Cloudy Issues: Misconceptions About P2P Solutions .

procurement technologyPurchase to Pay

In this guest post, Procurement Leaders invites Doede van Haperen to apply his experience as a software consultant to scrutinise the P2P system and ask whether cloud-based platforms are delivering on the hype. 


Are the big software firms following a trend by investing heavily in cloud, and are they creating a illusory environment for purchasers by investing this way? SRM tooling, specifically solutions for sourcing and purchase-to-pay, seems to be a front-running field of application that is suitable for cloud, considering the vast amount of suppliers which is active at different global and local levels. But, looking at P2P, the danger is that everyone is blinding themselves to the reality of the 'new promise' that we were told would come from cloud software.


Let us zoom into this 'promise': Is it the case that cloud brings you less maintenance, best of breed that fits yòur need, lower level lock-in, higher supplier enablement, etc.? In the end it all comes down to vision and approach; a complex P2P scope in an international environment requires a complex P2P tool, cloud or not. Still, there is no magic potion that will absolve organisations of the need for a mature, nuanced approach. Moving to a niche SaaS-tool here because the catalogue is flashy will indeed simplify your life, but mainly because it will encourage you to waive 90% of your ambition and not because of cloud advantages per se. Instead, we need to look more closely at what the added vaue of the cloud really is. 

What's new is old

Maybe the fight of on-demand versus on-premise has opened up new potential that earns more attention than it gets through marketing so far. Let's look at a similar cycle of hype: Why was there a blog post on this same website not too long ago about electric vehicles not boosting sales enough? Simple, because there are hybrid cars (plug-in's, full-hybrids, range-extended-ev's), which are, I believe, the more logical choice to make. They represent ‘the new', but still adhere to what we know.
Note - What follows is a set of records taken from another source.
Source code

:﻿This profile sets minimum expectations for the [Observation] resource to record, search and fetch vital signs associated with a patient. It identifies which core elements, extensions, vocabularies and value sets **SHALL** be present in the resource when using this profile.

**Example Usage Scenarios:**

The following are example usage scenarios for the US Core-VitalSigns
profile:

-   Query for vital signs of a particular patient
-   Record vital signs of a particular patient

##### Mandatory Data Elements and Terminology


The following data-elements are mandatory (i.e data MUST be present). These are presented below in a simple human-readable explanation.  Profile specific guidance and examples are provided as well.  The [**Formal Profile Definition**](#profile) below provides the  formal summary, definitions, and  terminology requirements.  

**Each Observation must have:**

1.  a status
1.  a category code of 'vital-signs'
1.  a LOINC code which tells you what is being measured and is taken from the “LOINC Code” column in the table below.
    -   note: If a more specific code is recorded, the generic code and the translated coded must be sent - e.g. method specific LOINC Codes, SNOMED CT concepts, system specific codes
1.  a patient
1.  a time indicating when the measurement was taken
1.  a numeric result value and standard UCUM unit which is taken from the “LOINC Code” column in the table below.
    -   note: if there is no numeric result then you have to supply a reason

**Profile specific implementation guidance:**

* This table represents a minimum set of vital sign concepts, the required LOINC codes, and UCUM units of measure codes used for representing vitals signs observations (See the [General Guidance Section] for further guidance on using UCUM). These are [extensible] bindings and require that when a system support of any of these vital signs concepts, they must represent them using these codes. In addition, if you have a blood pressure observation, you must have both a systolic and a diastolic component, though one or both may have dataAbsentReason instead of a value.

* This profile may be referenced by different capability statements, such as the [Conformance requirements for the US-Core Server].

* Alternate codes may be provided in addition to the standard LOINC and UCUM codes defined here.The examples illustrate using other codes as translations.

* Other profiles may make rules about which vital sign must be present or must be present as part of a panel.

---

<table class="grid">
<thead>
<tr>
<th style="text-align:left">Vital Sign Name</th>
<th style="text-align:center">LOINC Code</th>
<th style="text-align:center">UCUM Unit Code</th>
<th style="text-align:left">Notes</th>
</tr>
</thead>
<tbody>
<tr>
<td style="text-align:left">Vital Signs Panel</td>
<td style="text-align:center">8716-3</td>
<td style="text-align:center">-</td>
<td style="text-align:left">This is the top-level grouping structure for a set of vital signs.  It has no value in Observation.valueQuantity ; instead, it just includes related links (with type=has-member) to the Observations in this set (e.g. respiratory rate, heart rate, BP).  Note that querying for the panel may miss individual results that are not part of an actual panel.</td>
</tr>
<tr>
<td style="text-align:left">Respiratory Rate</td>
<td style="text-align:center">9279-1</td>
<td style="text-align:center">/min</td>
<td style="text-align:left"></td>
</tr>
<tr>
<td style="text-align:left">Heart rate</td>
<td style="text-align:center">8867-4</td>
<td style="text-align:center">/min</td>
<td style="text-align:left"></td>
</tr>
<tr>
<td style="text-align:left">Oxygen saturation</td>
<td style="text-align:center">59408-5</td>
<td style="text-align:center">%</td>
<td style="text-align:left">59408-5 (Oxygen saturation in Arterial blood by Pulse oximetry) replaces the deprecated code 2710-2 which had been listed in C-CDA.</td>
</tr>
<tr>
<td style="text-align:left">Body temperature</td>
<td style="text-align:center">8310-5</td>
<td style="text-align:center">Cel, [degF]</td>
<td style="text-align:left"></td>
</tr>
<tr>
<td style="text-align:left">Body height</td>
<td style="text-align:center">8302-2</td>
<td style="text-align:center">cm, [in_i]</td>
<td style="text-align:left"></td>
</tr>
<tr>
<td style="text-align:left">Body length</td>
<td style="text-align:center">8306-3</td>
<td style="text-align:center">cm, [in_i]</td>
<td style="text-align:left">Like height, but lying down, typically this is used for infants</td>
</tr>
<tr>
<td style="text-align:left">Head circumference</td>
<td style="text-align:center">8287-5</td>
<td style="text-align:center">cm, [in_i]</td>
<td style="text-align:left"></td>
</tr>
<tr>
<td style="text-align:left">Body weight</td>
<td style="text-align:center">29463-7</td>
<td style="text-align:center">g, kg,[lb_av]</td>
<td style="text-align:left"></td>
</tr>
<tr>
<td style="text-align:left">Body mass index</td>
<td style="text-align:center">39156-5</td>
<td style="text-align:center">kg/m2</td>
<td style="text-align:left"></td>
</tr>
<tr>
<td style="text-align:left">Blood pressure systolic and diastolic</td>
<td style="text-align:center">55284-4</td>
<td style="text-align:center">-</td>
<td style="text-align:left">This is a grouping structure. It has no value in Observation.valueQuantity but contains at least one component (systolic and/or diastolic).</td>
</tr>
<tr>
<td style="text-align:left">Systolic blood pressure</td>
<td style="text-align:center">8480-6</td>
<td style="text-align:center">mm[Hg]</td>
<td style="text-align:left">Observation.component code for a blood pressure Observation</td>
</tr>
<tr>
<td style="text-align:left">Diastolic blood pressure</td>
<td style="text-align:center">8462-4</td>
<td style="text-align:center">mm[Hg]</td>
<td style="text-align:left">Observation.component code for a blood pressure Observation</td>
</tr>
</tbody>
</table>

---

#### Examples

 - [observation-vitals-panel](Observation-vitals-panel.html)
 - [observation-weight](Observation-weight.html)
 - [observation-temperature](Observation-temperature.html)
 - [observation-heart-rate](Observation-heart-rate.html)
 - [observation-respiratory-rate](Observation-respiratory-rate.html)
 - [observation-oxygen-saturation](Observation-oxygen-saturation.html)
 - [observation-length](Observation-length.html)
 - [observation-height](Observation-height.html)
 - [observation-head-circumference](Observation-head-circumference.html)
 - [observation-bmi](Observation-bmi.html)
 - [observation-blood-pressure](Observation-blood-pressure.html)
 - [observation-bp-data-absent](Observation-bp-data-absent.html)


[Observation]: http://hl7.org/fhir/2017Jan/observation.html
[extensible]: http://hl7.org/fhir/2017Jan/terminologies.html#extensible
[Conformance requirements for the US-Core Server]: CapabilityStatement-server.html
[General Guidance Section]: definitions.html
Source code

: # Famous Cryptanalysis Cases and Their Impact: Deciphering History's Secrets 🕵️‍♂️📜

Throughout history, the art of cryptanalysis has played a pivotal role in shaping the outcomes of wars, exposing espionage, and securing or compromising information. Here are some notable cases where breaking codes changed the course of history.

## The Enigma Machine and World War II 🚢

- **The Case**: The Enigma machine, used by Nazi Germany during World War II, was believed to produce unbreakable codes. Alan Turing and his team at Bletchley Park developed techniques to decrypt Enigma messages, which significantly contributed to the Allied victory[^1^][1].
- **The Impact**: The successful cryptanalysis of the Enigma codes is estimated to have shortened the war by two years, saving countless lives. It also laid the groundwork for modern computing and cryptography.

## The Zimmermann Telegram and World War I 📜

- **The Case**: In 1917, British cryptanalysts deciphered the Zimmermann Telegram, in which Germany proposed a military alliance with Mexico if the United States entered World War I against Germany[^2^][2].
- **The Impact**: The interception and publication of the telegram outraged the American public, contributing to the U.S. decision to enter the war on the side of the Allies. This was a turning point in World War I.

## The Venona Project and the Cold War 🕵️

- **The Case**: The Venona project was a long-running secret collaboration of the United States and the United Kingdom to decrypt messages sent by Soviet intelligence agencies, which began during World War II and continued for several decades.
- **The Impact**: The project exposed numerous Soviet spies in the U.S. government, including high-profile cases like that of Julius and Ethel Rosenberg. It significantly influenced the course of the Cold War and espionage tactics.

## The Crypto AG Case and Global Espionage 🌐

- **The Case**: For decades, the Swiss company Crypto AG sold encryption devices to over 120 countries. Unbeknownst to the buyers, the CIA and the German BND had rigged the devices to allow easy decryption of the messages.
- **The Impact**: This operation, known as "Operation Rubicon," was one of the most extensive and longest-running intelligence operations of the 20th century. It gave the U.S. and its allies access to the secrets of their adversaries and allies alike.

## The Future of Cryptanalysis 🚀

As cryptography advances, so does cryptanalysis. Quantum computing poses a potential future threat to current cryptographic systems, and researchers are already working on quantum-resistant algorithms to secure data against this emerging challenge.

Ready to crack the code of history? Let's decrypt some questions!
With an infrastructure that is mature, costs that can be better estimated and they are less vulnerable to the problems around the standardisation of connectivity. With P2P tooling, some of the same rules apply. Yes for sure, we feel that the lifecycle for classical on-premise tooling and individual supplier connectivity is on a declining curve, but we should be more open to stretch investments by adding on-demand components instead of just switching to cloud completely and without careful scrutiny.


To support this, let us have a look at the top three cloud-P2P lessons learned so far:

  • Standardised integration: Over 90% of projects run into (significantly) higher costs than expected.
  • Functionality: There is often too little leveraging of cloud value-add. Full-function tools often mimic ERP-driven predecessors, getting too complex in the process, whereas niche tools with nice gimmicks are too thin to compete on an organisation-wide fit.
  • Requirements: Health checks on 'what do we have' as well as envisioning 'what do we need' from any P2P tool are executed way too little, undermining the value of cloud P2P.

Most of these takeaways seem to be maturity-issues which will grow over time. For now it just requires creativity in mixing and matching to make sure you will get the most out of your P2P project. Where to find that creativity? Well, mostly from within! Procurement teams need to pick their fights carefully and don't get caught up in the excitement and go in too deep without careful thought. Think about cars again; hybrids will create demand for a proper set of standardisation over time, so full application of the new thing is matured in about ten years' time. P2P-hybrids may take a similar route.


Doede van Haperen has been involved in P2P solutioning for more than 14 years. He runs the business consulting firm LAKRAN Procurement Professionals and software consulting firm AGAIN by LAKRAN.